Measuring Machine Learning Harms from Stereotypes Requires Understanding Who Is Harmed by Which Errors in What Ways
Angelina Wang, Xuechunzi Bai, Solon Barocas, Su Lin Blodgett
TL;DR
This work links social psychology of stereotypes to ML fairness by empirically assessing how different error types in image-search object recognition produce harms. It combines broad human annotation of stereotypes with four experiments that separate pragmatic harms (beliefs/behaviors) from experiential harms (negative affect) and compare stereotype-reinforcing, -violating, and neutral errors. The key finding is that stereotype-reinforcing errors yield experiential harm, especially for women, while pragmatic harms are not strongly detected in short-term lab settings; stereotype-violating errors can also cause harm, notably for men with wearable items. The results argue for a nuanced fairness approach that accounts for who is harmed by which errors and why, challenging one-size-fits-all mitigation and suggesting context- and group-sensitive cost frameworks.
Abstract
As machine learning applications proliferate, we need an understanding of their potential for harm. However, current fairness metrics are rarely grounded in human psychological experiences of harm. Drawing on the social psychology of stereotypes, we use a case study of gender stereotypes in image search to examine how people react to machine learning errors. First, we use survey studies to show that not all machine learning errors reflect stereotypes nor are equally harmful. Then, in experimental studies we randomly expose participants to stereotype-reinforcing, -violating, and -neutral machine learning errors.
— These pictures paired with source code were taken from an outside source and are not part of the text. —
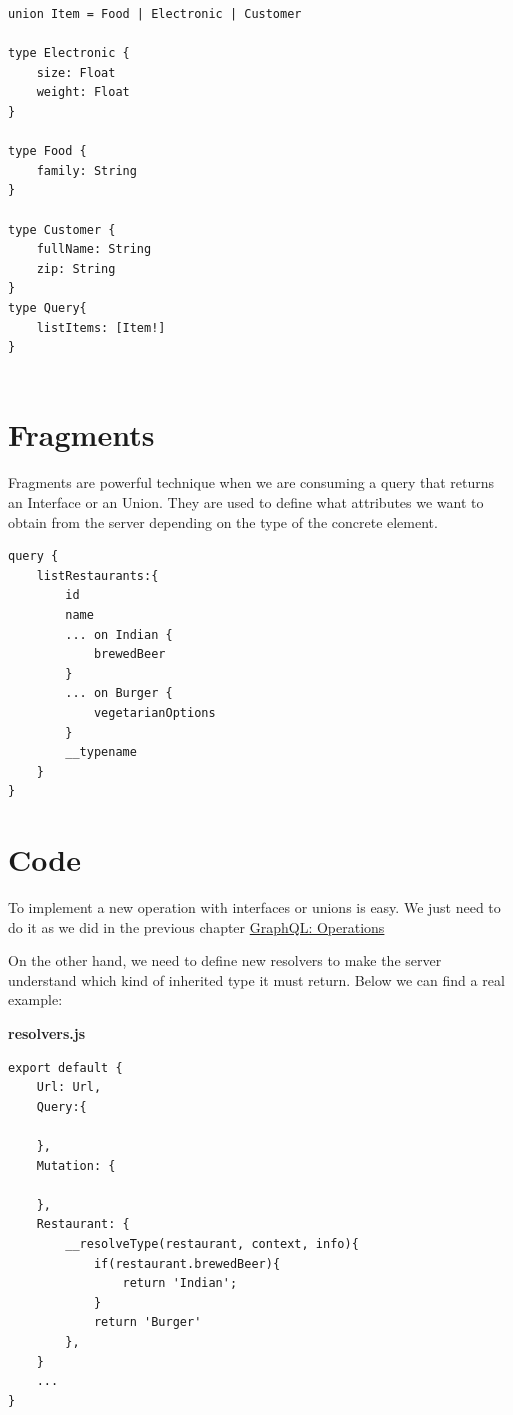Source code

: \documentclass[]{book}
\begin{document}
\begin{verbatim}
union Item = Food | Electronic | Customer

type Electronic {
    size: Float
    weight: Float
}

type Food {
    family: String
}

type Customer {
    fullName: String
    zip: String
}
type Query{
    listItems: [Item!]
}
 
\end{verbatim}

\section{Fragments}\label{fragments}

Fragments are powerful technique when we are consuming a query that
returns an Interface or an Union. They are used to define what
attributes we want to obtain from the server depending on the type of
the concrete element.

\begin{verbatim}
query {
    listRestaurants:{
        id
        name
        ... on Indian {
            brewedBeer
        }
        ... on Burger {
            vegetarianOptions
        }
        __typename
    }
}  
\end{verbatim}

\section{Code}\label{code-2}

To implement a new operation with interfaces or unions is easy. We just
need to do it as we did in the previous chapter
\protect\hyperlink{GraphQL:-Operations}{GraphQL: Operations}

On the other hand, we need to define new resolvers to make the server
understand which kind of inherited type it must return. Below we can
find a real example:

\textbf{resolvers.js}

\begin{verbatim}
export default {
    Url: Url,
    Query:{
    
    },
    Mutation: {
    
    },
    Restaurant: {
        __resolveType(restaurant, context, info){
            if(restaurant.brewedBeer){
                return 'Indian';
            }
            return 'Burger'
        },
    }
    ...
}
\end{verbatim}
\end{document}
We find stereotype-reinforcing errors induce more experientially (i.e., subjectively) harmful experiences, while having minimal changes to cognitive beliefs, attitudes, or behaviors. This experiential harm impacts women more than men. However, certain stereotype-violating errors are more experientially harmful for men, potentially due to perceived threats to masculinity. We conclude that harm cannot be the sole guide in fairness mitigation, and propose a nuanced perspective depending on who is experiencing what harm and why.